Required work — Go through the material and pull out every line with the string "newcommand" in it.

Data records —
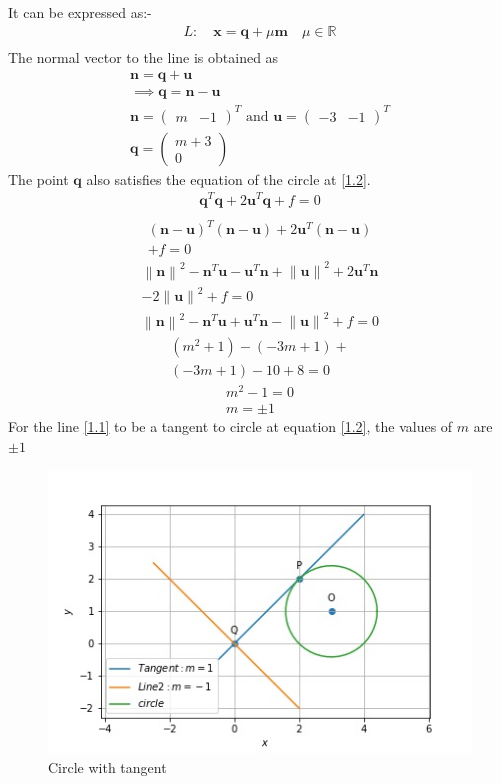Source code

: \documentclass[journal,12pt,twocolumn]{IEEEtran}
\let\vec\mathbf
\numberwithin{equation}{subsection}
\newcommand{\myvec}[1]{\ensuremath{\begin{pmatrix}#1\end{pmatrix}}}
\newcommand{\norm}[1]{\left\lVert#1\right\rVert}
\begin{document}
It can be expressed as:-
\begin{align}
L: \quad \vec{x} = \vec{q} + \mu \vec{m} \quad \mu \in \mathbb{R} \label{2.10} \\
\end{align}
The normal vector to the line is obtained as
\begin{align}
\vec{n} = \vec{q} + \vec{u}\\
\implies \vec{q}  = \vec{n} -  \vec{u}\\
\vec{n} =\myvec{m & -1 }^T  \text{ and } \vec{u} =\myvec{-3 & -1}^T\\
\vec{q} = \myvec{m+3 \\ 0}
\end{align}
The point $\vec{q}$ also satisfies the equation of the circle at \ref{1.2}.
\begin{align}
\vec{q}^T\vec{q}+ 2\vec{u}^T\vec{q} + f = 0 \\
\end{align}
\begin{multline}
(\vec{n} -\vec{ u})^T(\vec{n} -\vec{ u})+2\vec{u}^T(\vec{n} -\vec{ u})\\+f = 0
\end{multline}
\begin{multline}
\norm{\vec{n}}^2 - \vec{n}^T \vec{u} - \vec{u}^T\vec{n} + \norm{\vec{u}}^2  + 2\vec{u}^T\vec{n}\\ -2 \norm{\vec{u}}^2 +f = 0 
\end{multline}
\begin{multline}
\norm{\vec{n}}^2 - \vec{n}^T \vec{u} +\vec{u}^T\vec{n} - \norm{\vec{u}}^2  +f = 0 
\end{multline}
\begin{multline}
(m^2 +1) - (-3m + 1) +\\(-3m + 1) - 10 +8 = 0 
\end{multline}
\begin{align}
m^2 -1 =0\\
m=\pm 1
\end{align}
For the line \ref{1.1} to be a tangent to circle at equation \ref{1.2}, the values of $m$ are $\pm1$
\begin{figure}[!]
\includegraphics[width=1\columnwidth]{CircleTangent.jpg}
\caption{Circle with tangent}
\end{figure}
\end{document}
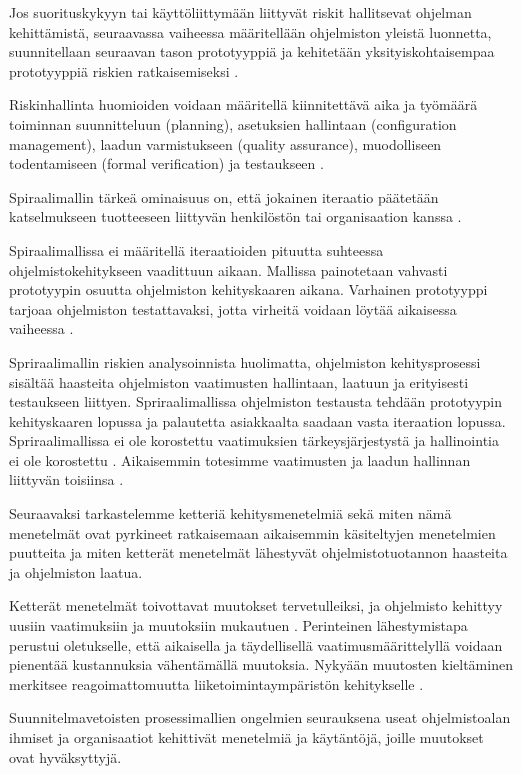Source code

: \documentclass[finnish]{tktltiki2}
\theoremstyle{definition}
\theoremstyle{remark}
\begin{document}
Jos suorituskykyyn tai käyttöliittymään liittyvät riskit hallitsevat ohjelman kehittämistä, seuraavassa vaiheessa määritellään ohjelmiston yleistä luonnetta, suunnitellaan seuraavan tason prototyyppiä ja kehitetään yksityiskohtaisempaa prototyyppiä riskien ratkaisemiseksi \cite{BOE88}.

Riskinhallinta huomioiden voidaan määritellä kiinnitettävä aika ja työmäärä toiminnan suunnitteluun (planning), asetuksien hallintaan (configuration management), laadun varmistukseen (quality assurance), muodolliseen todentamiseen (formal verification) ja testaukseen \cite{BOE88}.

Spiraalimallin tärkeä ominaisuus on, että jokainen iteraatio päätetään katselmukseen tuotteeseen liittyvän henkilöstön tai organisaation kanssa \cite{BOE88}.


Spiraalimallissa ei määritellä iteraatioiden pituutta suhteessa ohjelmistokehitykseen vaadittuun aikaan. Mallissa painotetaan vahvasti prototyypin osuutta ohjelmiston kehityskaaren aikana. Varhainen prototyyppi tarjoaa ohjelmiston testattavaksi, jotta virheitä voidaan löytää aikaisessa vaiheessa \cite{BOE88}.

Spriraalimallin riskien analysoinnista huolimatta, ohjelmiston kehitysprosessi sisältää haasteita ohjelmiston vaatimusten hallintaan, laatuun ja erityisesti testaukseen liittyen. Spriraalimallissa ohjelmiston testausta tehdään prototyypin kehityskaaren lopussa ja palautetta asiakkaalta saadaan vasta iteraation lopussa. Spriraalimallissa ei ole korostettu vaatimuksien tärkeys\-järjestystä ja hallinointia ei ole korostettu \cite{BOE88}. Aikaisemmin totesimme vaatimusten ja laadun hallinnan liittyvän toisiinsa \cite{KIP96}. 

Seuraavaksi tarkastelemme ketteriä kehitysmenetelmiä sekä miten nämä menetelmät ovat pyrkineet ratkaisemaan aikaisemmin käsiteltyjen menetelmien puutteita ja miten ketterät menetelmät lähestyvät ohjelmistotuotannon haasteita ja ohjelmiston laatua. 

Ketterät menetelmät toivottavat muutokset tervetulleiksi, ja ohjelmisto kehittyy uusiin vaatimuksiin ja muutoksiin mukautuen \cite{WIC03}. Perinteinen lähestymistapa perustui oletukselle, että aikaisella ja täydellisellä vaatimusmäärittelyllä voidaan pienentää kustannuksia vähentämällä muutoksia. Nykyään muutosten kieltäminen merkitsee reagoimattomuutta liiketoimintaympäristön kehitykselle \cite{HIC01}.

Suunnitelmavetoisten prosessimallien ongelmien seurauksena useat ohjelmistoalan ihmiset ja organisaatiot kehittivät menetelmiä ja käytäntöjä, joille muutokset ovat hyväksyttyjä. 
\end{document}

Response to the task —
\newcommand{\myvec}[1]{\ensuremath{\begin{pmatrix}#1\end{pmatrix}}}
\newcommand{\norm}[1]{\left\lVert#1\right\rVert}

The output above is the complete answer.